What you are asked to do: Your answer must consist of exactly the lines below, starting with the line with "architecture prototype transforms" and going on through the line with "Further, we extend", and nothing else.

Data for this exercise:
◆ ◆ ◆

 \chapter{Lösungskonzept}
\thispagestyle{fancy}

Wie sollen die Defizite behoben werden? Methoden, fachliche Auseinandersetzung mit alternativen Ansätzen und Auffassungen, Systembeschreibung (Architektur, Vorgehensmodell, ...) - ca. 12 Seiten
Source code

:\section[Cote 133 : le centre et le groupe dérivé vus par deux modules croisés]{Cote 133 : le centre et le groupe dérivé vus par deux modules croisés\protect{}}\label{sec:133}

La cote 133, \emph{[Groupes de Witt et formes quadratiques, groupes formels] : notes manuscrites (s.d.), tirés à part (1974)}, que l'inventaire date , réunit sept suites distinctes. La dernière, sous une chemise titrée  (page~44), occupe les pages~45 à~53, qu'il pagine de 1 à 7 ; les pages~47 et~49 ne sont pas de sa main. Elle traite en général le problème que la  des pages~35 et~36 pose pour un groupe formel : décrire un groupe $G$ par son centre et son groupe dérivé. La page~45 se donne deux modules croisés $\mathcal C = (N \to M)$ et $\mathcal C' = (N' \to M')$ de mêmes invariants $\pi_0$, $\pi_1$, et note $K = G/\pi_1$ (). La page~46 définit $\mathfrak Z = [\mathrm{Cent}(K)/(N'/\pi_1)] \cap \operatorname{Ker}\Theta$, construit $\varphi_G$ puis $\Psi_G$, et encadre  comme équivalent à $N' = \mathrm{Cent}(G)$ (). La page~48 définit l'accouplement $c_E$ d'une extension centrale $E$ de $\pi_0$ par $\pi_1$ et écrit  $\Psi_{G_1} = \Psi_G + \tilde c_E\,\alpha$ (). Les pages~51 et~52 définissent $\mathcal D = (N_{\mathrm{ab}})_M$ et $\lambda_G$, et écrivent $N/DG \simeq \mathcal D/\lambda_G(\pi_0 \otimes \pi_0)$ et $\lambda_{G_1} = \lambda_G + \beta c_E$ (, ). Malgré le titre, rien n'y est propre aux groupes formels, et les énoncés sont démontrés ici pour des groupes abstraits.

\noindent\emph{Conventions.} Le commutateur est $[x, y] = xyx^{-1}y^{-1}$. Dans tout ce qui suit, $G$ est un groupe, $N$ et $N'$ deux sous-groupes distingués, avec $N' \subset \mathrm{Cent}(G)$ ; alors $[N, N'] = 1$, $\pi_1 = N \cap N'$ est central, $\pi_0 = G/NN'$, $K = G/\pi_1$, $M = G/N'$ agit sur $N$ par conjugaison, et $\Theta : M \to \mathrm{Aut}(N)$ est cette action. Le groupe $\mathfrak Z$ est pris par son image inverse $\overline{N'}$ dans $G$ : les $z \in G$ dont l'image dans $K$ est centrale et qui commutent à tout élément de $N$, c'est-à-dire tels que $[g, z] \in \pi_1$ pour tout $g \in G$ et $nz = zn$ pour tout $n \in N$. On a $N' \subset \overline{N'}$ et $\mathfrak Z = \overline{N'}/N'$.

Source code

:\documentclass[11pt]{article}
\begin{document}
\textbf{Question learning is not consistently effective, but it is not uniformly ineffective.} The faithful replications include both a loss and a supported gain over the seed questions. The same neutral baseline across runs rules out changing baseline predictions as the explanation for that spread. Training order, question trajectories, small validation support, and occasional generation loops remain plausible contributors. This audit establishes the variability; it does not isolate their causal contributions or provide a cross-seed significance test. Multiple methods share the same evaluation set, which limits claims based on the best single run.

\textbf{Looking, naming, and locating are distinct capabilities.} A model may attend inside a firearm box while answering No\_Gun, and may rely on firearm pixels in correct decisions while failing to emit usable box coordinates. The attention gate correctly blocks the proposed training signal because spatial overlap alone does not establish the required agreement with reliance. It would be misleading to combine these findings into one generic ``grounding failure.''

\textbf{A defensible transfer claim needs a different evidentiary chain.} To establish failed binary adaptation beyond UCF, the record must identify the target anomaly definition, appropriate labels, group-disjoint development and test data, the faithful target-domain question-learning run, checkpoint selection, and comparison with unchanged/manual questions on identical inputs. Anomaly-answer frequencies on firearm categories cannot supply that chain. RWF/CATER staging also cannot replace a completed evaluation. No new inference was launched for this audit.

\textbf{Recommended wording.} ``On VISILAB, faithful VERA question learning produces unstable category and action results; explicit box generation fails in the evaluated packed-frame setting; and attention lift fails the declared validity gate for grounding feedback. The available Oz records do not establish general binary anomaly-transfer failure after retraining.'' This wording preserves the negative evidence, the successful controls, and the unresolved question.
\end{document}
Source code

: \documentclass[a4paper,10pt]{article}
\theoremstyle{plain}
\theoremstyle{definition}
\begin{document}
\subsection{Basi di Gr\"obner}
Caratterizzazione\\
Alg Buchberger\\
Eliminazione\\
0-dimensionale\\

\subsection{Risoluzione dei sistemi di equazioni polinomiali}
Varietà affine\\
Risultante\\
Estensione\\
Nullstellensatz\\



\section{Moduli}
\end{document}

◆ ◆ ◆

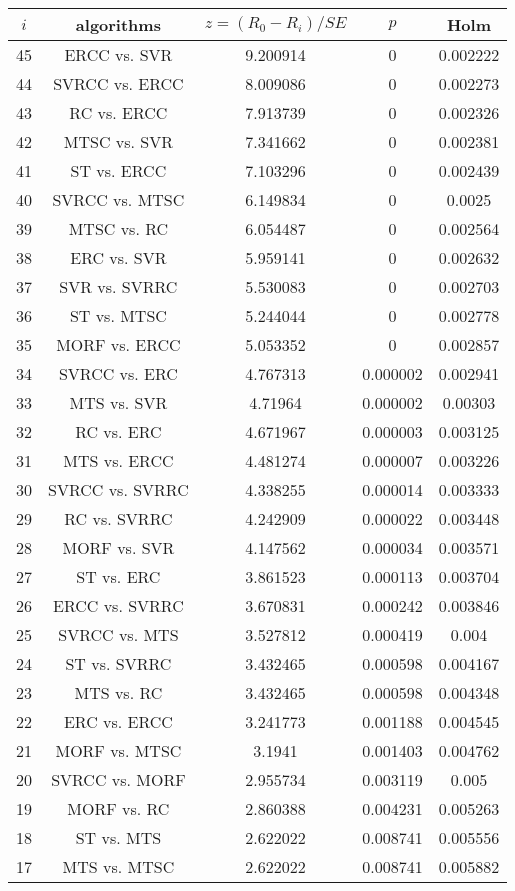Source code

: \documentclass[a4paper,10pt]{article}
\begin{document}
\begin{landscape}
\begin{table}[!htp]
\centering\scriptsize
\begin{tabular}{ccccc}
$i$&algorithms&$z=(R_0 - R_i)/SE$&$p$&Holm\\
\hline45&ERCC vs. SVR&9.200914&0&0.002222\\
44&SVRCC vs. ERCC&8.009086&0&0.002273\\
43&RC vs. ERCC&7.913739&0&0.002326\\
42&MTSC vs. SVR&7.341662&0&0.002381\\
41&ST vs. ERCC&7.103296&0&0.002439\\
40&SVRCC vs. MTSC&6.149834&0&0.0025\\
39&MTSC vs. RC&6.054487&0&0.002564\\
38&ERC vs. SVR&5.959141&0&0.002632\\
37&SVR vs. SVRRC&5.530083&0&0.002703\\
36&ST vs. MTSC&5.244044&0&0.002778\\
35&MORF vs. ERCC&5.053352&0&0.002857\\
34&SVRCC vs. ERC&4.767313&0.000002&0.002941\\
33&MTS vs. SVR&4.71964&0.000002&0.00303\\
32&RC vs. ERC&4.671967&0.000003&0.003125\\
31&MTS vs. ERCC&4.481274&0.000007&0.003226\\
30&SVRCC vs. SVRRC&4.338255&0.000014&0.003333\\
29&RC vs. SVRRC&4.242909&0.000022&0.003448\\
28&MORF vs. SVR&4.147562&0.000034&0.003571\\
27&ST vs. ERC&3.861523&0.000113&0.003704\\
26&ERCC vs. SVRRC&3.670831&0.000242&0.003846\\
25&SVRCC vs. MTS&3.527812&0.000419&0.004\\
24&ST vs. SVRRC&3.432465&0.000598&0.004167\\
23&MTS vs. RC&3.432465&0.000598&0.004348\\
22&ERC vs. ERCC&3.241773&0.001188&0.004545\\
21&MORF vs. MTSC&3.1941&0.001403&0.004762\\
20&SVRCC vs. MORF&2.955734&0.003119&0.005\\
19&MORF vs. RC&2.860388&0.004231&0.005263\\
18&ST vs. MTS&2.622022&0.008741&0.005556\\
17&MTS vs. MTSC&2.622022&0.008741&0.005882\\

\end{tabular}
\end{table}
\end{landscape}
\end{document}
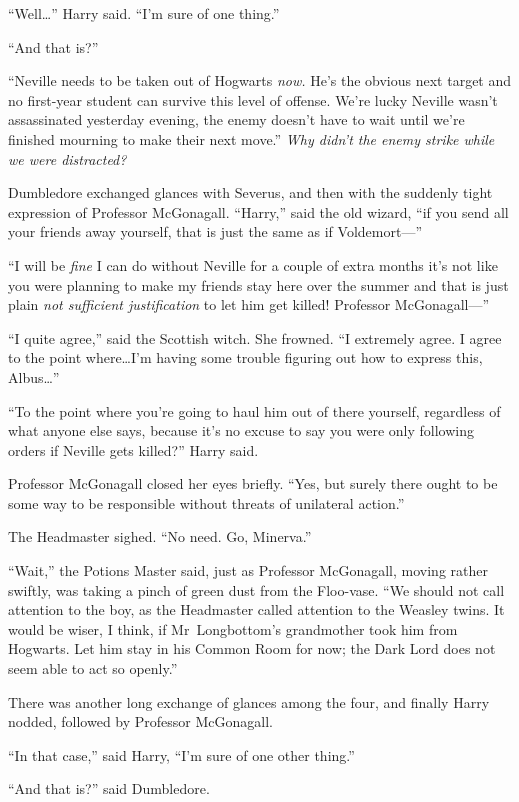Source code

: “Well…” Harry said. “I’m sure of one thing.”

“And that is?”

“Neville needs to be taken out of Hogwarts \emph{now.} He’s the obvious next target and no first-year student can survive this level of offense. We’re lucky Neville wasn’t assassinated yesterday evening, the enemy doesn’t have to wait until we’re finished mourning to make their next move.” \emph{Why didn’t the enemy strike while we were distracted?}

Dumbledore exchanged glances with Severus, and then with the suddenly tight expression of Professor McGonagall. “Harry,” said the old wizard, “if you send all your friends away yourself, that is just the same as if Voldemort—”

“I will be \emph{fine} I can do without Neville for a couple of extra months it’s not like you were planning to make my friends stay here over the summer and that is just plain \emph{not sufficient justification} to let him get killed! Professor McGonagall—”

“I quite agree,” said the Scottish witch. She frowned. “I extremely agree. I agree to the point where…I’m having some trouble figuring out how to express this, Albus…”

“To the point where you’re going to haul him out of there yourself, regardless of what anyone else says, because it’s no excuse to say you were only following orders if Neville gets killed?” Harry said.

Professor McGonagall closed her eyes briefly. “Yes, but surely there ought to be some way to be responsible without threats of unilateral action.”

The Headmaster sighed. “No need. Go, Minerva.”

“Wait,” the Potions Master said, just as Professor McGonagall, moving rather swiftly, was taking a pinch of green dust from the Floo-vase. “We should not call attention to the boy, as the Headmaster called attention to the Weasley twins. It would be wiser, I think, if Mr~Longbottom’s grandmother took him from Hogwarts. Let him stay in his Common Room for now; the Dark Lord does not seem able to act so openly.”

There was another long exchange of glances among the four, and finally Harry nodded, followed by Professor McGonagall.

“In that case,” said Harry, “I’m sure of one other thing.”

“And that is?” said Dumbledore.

◆ ◆ ◆

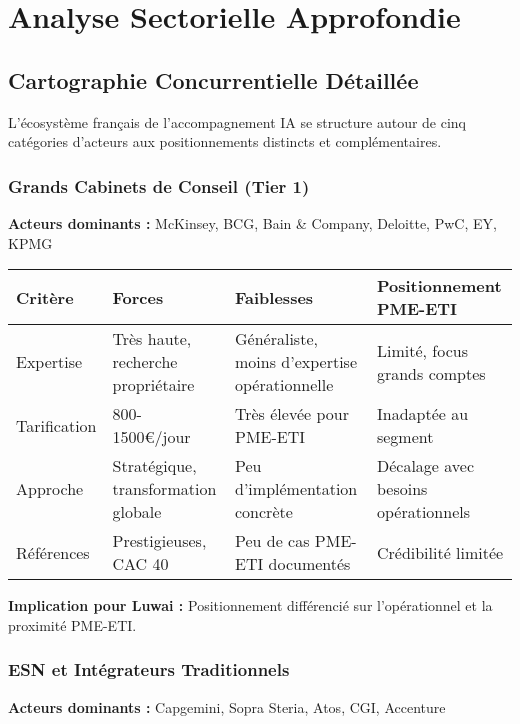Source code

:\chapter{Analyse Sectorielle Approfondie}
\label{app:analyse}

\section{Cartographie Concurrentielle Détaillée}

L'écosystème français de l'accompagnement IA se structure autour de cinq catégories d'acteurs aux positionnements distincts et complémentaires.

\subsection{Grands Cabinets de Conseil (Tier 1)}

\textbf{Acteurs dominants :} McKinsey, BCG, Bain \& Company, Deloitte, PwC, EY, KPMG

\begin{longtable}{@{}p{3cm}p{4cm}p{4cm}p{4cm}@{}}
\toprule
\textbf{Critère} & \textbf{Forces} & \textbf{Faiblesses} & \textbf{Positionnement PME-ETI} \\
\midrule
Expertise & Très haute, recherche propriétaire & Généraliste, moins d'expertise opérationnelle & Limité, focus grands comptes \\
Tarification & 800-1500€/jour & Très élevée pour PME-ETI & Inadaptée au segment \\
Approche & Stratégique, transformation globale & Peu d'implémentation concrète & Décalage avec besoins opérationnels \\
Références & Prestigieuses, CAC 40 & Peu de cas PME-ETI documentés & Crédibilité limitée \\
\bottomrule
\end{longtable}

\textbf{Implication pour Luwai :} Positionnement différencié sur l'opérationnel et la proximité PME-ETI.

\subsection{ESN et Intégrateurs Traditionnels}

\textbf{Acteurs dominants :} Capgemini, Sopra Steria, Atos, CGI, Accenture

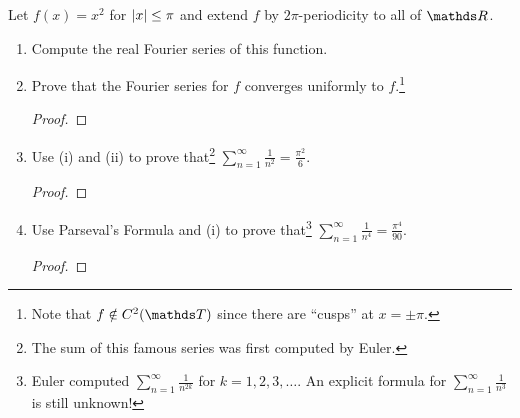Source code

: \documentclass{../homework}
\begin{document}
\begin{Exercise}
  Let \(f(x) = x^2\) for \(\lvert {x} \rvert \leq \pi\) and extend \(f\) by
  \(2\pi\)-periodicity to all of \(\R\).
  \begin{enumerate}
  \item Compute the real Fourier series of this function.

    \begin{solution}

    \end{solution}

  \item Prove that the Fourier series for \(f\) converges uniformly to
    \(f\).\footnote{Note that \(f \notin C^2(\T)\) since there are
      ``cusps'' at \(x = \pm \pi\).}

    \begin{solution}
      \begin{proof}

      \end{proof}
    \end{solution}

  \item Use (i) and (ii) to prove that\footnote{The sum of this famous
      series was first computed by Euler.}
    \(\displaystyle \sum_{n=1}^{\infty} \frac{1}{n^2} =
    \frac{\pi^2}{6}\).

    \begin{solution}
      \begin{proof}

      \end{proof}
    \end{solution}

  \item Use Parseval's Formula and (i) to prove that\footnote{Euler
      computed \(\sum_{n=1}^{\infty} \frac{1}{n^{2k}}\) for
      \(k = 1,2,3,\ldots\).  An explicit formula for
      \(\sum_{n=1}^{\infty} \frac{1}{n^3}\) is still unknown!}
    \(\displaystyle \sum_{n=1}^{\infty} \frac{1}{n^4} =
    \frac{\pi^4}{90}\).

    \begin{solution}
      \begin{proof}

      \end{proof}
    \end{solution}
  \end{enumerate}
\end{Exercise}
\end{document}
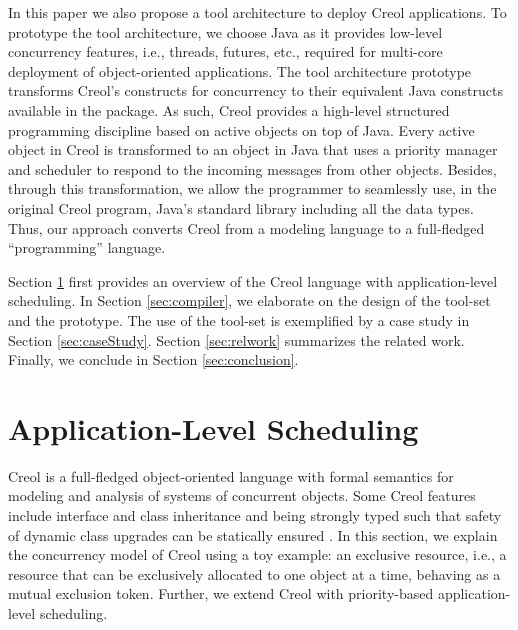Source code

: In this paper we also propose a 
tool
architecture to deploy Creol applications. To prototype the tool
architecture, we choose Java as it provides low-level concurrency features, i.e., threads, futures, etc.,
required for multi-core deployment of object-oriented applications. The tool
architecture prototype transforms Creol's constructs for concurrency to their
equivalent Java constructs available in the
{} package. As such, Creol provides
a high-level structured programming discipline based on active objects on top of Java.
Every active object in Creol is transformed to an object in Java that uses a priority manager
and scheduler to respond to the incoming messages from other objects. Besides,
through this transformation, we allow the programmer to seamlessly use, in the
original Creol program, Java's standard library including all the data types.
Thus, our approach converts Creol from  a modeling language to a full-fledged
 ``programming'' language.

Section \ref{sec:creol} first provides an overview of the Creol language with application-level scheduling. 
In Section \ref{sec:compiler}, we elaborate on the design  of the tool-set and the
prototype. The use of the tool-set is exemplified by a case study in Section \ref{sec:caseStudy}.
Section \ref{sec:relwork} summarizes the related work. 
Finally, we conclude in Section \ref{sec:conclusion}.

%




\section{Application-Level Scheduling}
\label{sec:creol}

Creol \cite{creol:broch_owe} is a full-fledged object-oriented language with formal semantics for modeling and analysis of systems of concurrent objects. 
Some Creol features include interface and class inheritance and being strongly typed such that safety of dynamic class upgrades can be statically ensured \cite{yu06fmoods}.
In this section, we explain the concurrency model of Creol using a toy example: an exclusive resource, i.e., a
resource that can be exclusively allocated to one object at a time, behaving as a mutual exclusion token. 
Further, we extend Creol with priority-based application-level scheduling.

◆ ◆ ◆

Solution for this exercise:
architecture prototype transforms Creol's constructs for concurrency to their
equivalent Java constructs available in the
{} package. As such, Creol provides
a high-level structured programming discipline based on active objects on top of Java.
Every active object in Creol is transformed to an object in Java that uses a priority manager
and scheduler to respond to the incoming messages from other objects. Besides,
through this transformation, we allow the programmer to seamlessly use, in the
original Creol program, Java's standard library including all the data types.
Thus, our approach converts Creol from  a modeling language to a full-fledged
 ``programming'' language.

Section \ref{sec:creol} first provides an overview of the Creol language with application-level scheduling. 
In Section \ref{sec:compiler}, we elaborate on the design  of the tool-set and the
prototype. The use of the tool-set is exemplified by a case study in Section \ref{sec:caseStudy}.
Section \ref{sec:relwork} summarizes the related work. 
Finally, we conclude in Section \ref{sec:conclusion}.

%




\section{Application-Level Scheduling}
\label{sec:creol}

Creol \cite{creol:broch_owe} is a full-fledged object-oriented language with formal semantics for modeling and analysis of systems of concurrent objects. 
Some Creol features include interface and class inheritance and being strongly typed such that safety of dynamic class upgrades can be statically ensured \cite{yu06fmoods}.
In this section, we explain the concurrency model of Creol using a toy example: an exclusive resource, i.e., a
resource that can be exclusively allocated to one object at a time, behaving as a mutual exclusion token. 
Further, we extend Creol with priority-based application-level scheduling.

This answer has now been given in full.